Task directions: Find the word "Integrantes" in the data. Return every line where it appears.

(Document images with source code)
<<<<

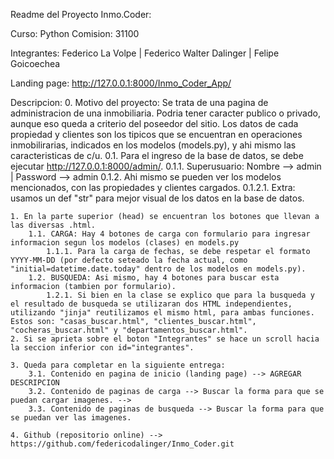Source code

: Readme del Proyecto Inmo.Coder:

Curso: Python
Comision: 31100 

Integrantes: Federico La Volpe | Federico Walter Dalinger | Felipe Goicoechea

Landing page: http://127.0.0.1:8000/Inmo_Coder_App/

Descripcion:
    0. Motivo del proyecto: Se trata de una pagina de administracion de una inmobiliaria. Podria tener caracter publico o privado, aunque eso queda a criterio del poseedor del sitio. Los datos de cada propiedad y clientes son los tipicos que se encuentran en operaciones inmobilirarias, indicados en los modelos (models.py), y ahi mismo las caracteristicas de c/u.
        0.1. Para el ingreso de la base de datos, se debe ejecutar http://127.0.0.1:8000/admin/.
            0.1.1. Superusuario: Nombre --> admin | Password --> admin
            0.1.2. Ahi mismo se pueden ver los modelos mencionados, con las propiedades y clientes cargados.
                0.1.2.1. Extra: usamos un def "str" para mejor visual de los datos en la base de datos.

    1. En la parte superior (head) se encuentran los botones que llevan a las diversas .html.
        1.1. CARGA: Hay 4 botones de carga con formulario para ingresar informacion segun los modelos (clases) en models.py
            1.1.1. Para la carga de fechas, se debe respetar el formato YYYY-MM-DD (por defecto seteado la fecha actual, como "initial=datetime.date.today" dentro de los modelos en models.py).
        1.2. BUSQUEDA: Asi mismo, hay 4 botones para buscar esta informacion (tambien por formulario).
            1.2.1. Si bien en la clase se explico que para la busqueda y el resultado de busqueda se utilizaran dos HTML independientes, utilizando "jinja" reutilizamos el mismo html, para ambas funciones. Estos son: "casas_buscar.html", "clientes_buscar.html", "cocheras_buscar.html" y "departamentos_buscar.html".
    2. Si se aprieta sobre el boton "Integrantes" se hace un scroll hacia la seccion inferior con id="integrantes".
    
    3. Queda para completar en la siguiente entrega:
        3.1. Contenido en pagina de inicio (landing page) --> AGREGAR DESCRIPCION 
        3.2. Contenido de paginas de carga --> Buscar la forma para que se puedan cargar imagenes. -->
        3.3. Contenido de paginas de busqueda --> Buscar la forma para que se puedan ver las imagenes.

    4. Github (repositorio online) --> https://github.com/federicodalinger/Inmo_Coder.git
    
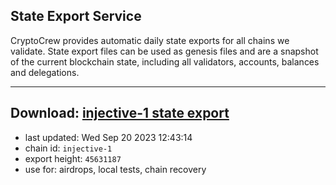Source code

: ## State Export Service
CryptoCrew provides automatic daily state exports for all chains we validate. State export files can be used as genesis files and are a snapshot of the current blockchain state, including all validators, accounts, balances and delegations.

---
**Download: [injective-1 state export](https://dl.ccvalidators.com/SERVICE/injective/injective-1_export_45631187.json)**
---

- last updated: Wed Sep 20 2023 12:43:14
- chain id: `injective-1`
- export height: `45631187`
- use for: airdrops, local tests, chain recovery
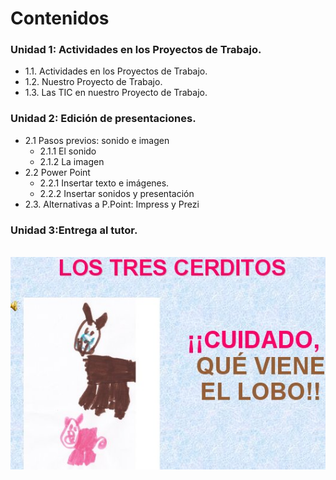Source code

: # Contenidos

### Unidad 1: **Actividades en los Proyectos de Trabajo.**
*   1.1. Actividades en los Proyectos de Trabajo.
*   1.2. Nuestro Proyecto de Trabajo.
*   1.3. Las TIC en nuestro Proyecto de Trabajo.
### Unidad 2: **Edición de presentaciones.**
*   2.1 Pasos previos: sonido e imagen
    *   2.1.1 El sonido
    *   2.1.2 La imagen
*   2.2 Power Point
    *   2.2.1 Insertar texto e imágenes.
    *   2.2.2 Insertar sonidos y presentación
*   2.3. Alternativas a P.Point: Impress y Prezi

### Unidad 3:**Entrega al tutor.**


 ![Diapositva del PPT Los tres cerditos hecho por M.Alcaire](img/VieneellobodeMAlcairePPT.jpg "Diapositiva PPT. M. Alcaire")




 

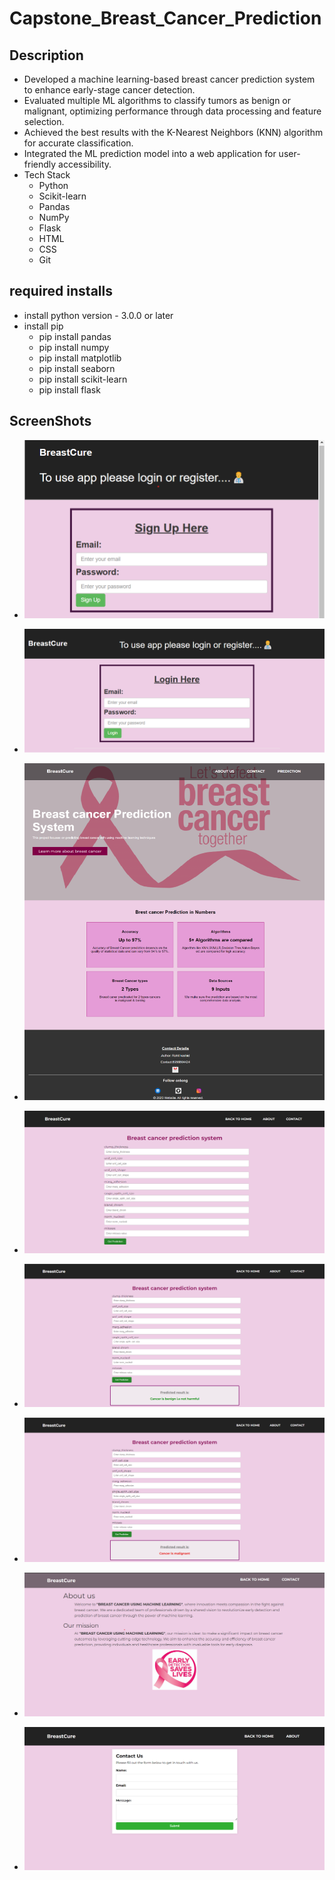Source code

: # Capstone_Breast_Cancer_Prediction

## Description
  - Developed a machine learning-based breast cancer prediction system to enhance early-stage cancer detection.
  - Evaluated multiple ML algorithms to classify tumors as benign or malignant, optimizing performance through data processing and feature selection.
  - Achieved the best results with the K-Nearest Neighbors (KNN) algorithm for accurate classification.
  - Integrated the ML prediction model into a web application for user-friendly accessibility.
  - Tech Stack
    - Python 
    - Scikit-learn
    - Pandas
    - NumPy
    - Flask
    - HTML
    - CSS
    - Git

## required installs
  - install python version - 3.0.0 or later
  - install pip
    - pip install pandas
    - pip install numpy
    - pip install matplotlib
    - pip install seaborn
    - pip install scikit-learn
    - pip install flask

## ScreenShots

- ![Signup](/screenshots/Signup.png "Signup page")

- ![Login](/screenshots/Login.png "Login page")

- ![Home](/screenshots/Home.png "Home page")

- ![PredictionPage](/screenshots/PredictionPage.png "PredictionPage page")

- ![PredictionBenign](/screenshots/PredictionBenign.png "PredictionBenign page")

- ![PredictionMalignant](/screenshots/PredictionMalignant.png "PredictionMalignant page")

- ![About](/screenshots/About.png "About page")

- ![ContactUs](/screenshots/ContactUs.png "ContactUs page")



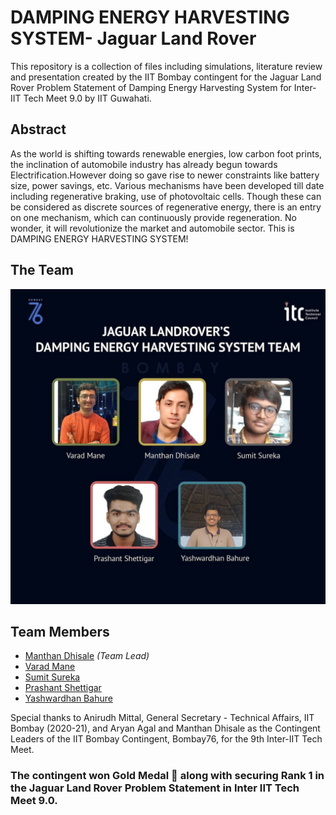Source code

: # DAMPING ENERGY HARVESTING SYSTEM- Jaguar Land Rover

This repository is a collection of files including simulations, literature review and presentation created by the IIT Bombay contingent for the Jaguar Land Rover Problem Statement of Damping Energy Harvesting System for Inter-IIT Tech Meet 9.0 by IIT Guwahati.

## Abstract
As the world is shifting towards renewable energies, low carbon foot prints, the inclination of automobile industry has already begun towards Electrification.However doing so gave rise to newer constraints like battery size, power savings, etc. Various mechanisms have been developed till date including regenerative braking, use of photovoltaic cells. Though these can be considered as discrete sources of regenerative energy, there is an entry on one mechanism, which can continuously provide regeneration. No wonder, it will revolutionize the market and automobile sector. This is DAMPING ENERGY HARVESTING SYSTEM!


## The Team
![alt text](./JLR-IITB-team.jpg)

## Team Members
- [Manthan Dhisale](https://github.com/ManthanND) *(Team Lead)* 
- [Varad Mane](https://github.com/vrdmn7721)
- [Sumit Sureka](https://github.com/sumitrock5)
- [Prashant Shettigar](https://github.com/prashants31)
- [Yashwardhan Bahure](https://github.com/yash-217)

Special thanks to Anirudh Mittal, General Secretary - Technical Affairs, IIT Bombay (2020-21), and Aryan Agal and Manthan Dhisale as the Contingent Leaders of the IIT Bombay Contingent, Bombay76, for the 9th Inter-IIT Tech Meet.


### The contingent won Gold Medal 🥇 along with securing Rank 1 in the Jaguar Land Rover Problem Statement in Inter IIT Tech Meet 9.0.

>>>>

Task result:
Integrantes: Federico La Volpe | Federico Walter Dalinger | Felipe Goicoechea
    2. Si se aprieta sobre el boton "Integrantes" se hace un scroll hacia la seccion inferior con id="integrantes".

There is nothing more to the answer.